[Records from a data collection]
━━━━━━━━━━━━━━━━━━━━

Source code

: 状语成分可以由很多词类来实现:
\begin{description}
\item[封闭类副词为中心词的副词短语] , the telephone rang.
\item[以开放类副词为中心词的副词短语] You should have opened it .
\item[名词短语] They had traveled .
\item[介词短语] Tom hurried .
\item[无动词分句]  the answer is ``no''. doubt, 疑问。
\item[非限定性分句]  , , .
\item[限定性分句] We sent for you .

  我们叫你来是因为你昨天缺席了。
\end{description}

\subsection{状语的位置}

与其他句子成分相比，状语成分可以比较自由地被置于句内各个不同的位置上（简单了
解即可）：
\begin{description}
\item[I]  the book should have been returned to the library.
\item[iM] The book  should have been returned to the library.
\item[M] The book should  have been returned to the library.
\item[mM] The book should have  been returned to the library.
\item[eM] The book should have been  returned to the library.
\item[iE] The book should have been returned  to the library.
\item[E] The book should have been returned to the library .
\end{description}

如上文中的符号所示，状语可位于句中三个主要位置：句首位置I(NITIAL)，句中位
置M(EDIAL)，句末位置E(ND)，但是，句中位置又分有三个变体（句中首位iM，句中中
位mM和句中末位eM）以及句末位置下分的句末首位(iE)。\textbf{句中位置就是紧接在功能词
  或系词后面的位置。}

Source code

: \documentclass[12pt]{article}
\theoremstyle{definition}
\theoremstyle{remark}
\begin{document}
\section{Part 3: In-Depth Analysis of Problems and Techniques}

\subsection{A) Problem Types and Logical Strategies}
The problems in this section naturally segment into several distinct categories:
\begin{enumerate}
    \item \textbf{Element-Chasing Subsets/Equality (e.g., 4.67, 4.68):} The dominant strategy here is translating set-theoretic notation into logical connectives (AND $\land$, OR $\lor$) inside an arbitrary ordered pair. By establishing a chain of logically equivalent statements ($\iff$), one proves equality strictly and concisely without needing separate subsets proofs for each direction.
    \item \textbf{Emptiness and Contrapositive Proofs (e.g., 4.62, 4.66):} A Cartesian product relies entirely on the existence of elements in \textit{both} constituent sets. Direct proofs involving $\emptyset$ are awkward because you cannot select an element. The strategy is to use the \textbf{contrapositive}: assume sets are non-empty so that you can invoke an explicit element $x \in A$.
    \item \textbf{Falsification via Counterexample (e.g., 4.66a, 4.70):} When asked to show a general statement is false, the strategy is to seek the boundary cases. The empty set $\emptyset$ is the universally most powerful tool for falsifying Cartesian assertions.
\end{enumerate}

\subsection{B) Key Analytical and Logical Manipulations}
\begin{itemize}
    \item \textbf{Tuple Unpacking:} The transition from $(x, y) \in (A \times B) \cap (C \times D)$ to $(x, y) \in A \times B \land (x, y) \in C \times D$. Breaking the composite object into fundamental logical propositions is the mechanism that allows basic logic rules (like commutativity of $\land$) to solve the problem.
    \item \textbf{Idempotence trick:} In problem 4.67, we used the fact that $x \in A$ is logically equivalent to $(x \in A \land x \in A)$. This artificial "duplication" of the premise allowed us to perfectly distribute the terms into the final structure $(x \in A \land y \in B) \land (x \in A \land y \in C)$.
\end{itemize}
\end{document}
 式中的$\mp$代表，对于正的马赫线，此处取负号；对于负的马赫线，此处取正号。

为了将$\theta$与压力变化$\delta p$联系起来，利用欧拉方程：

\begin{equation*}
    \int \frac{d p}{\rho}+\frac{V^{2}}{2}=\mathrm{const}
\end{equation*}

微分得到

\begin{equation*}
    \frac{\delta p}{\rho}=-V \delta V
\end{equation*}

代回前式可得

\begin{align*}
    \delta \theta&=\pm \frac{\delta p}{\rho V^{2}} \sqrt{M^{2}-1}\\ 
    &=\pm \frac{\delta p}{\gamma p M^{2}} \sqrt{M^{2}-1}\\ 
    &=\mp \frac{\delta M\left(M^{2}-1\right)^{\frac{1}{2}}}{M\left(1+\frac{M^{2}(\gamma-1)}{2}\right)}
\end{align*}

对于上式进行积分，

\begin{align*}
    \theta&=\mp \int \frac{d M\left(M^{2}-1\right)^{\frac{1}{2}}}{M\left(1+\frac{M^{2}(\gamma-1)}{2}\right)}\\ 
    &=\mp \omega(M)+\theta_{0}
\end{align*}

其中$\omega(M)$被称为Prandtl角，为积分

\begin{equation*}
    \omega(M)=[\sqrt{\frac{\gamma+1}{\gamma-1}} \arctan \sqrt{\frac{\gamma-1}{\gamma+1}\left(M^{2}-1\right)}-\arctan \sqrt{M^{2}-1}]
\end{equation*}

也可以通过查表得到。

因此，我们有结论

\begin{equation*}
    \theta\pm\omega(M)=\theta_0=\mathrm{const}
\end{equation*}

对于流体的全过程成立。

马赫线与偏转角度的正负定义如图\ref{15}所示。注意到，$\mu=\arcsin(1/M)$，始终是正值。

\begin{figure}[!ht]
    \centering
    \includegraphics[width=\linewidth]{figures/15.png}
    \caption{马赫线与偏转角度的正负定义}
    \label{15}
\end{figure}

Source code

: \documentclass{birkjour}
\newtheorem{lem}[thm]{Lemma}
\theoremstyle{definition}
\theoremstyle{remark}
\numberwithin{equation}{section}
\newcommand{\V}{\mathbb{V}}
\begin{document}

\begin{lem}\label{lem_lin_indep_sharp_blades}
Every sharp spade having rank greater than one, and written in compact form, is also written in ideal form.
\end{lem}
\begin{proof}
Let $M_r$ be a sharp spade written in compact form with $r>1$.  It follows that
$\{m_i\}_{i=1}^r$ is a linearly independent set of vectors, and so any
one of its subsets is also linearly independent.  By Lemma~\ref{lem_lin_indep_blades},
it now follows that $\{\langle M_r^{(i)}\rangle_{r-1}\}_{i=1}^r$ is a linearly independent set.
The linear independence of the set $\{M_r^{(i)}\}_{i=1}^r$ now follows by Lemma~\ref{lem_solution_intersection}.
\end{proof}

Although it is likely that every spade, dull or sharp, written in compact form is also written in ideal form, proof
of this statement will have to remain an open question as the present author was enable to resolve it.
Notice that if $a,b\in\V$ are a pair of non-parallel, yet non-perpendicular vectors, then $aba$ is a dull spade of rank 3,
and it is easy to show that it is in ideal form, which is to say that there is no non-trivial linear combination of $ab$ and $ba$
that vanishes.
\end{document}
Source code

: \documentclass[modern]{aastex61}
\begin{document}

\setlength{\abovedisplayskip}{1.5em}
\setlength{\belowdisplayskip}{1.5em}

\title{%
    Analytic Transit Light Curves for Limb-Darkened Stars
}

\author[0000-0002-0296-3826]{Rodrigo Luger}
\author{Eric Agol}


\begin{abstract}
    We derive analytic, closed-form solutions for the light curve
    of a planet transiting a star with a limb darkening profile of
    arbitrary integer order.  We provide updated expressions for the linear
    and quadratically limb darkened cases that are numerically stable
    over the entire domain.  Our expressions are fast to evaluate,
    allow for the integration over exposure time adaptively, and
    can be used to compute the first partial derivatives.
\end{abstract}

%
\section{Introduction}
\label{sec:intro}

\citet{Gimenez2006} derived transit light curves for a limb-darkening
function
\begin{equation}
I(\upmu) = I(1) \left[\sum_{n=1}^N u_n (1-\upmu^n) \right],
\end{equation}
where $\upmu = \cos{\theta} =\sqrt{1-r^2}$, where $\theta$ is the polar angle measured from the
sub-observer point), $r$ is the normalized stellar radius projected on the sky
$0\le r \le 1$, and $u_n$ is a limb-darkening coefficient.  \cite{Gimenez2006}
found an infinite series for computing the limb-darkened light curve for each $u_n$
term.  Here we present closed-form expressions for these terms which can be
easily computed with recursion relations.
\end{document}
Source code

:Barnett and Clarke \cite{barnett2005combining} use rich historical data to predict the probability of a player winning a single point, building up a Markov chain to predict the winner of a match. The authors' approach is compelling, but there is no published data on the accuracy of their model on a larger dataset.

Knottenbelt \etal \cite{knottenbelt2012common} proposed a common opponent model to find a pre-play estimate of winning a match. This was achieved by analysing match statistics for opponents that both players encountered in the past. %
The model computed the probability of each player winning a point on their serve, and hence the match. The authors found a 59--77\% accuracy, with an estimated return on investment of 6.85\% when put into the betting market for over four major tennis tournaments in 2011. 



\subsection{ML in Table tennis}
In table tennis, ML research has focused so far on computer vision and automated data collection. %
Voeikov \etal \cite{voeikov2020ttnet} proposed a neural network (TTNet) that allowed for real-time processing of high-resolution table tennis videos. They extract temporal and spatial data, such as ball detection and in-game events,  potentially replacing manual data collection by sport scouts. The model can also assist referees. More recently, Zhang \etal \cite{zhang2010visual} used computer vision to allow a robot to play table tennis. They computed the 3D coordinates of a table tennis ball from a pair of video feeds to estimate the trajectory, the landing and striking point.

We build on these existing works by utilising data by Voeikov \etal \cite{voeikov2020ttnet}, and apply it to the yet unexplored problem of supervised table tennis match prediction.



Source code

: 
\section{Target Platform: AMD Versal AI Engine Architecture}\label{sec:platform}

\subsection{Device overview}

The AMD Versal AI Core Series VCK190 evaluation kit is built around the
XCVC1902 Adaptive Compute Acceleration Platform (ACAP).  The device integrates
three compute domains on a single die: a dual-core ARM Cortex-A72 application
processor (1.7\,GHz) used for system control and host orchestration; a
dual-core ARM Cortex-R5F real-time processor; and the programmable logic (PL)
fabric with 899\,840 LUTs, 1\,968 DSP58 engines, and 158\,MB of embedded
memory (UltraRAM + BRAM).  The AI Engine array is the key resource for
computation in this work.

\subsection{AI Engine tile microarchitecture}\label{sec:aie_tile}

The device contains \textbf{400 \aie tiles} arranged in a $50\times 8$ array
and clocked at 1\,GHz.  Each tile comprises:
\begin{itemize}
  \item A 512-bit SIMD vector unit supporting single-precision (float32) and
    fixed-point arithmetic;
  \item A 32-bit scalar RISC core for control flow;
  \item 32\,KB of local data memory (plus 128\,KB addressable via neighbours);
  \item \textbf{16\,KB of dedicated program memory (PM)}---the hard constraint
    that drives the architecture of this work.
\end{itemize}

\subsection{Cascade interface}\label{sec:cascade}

━━━━━━━━━━━━━━━━━━━━

Print the records verbatim, stopping after the "for each direction." line.

▸ **RESULT**:
Source code

: 状语成分可以由很多词类来实现:
\begin{description}
\item[封闭类副词为中心词的副词短语] , the telephone rang.
\item[以开放类副词为中心词的副词短语] You should have opened it .
\item[名词短语] They had traveled .
\item[介词短语] Tom hurried .
\item[无动词分句]  the answer is ``no''. doubt, 疑问。
\item[非限定性分句]  , , .
\item[限定性分句] We sent for you .

  我们叫你来是因为你昨天缺席了。
\end{description}

\subsection{状语的位置}

与其他句子成分相比，状语成分可以比较自由地被置于句内各个不同的位置上（简单了
解即可）：
\begin{description}
\item[I]  the book should have been returned to the library.
\item[iM] The book  should have been returned to the library.
\item[M] The book should  have been returned to the library.
\item[mM] The book should have  been returned to the library.
\item[eM] The book should have been  returned to the library.
\item[iE] The book should have been returned  to the library.
\item[E] The book should have been returned to the library .
\end{description}

如上文中的符号所示，状语可位于句中三个主要位置：句首位置I(NITIAL)，句中位
置M(EDIAL)，句末位置E(ND)，但是，句中位置又分有三个变体（句中首位iM，句中中
位mM和句中末位eM）以及句末位置下分的句末首位(iE)。\textbf{句中位置就是紧接在功能词
  或系词后面的位置。}

Source code

: \documentclass[12pt]{article}
\theoremstyle{definition}
\theoremstyle{remark}
\begin{document}
\section{Part 3: In-Depth Analysis of Problems and Techniques}

\subsection{A) Problem Types and Logical Strategies}
The problems in this section naturally segment into several distinct categories:
\begin{enumerate}
    \item \textbf{Element-Chasing Subsets/Equality (e.g., 4.67, 4.68):} The dominant strategy here is translating set-theoretic notation into logical connectives (AND $\land$, OR $\lor$) inside an arbitrary ordered pair. By establishing a chain of logically equivalent statements ($\iff$), one proves equality strictly and concisely without needing separate subsets proofs for each direction.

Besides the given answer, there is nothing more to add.